Problem details => Every entry below should be reproduced exactly; no picture is to be included.

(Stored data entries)
□ □ □ □ □

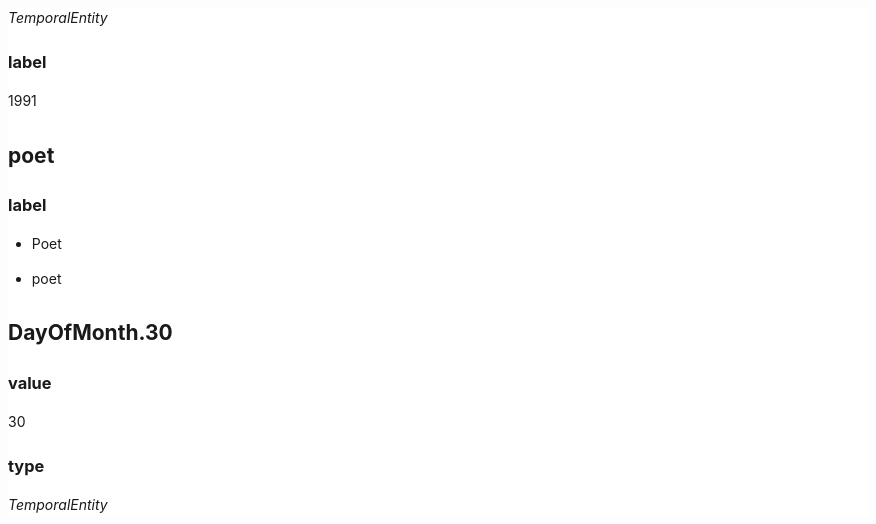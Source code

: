 
*TemporalEntity*

### label


1991

## poet

### label

 - Poet

 - poet

## DayOfMonth.30

### value


30

### type


*TemporalEntity*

□ □ □ □ □

Solution to the problem =>
Source code

: 
*TemporalEntity*

### label


1991

## poet

### label

 - Poet

 - poet

## DayOfMonth.30

### value


30

### type


*TemporalEntity*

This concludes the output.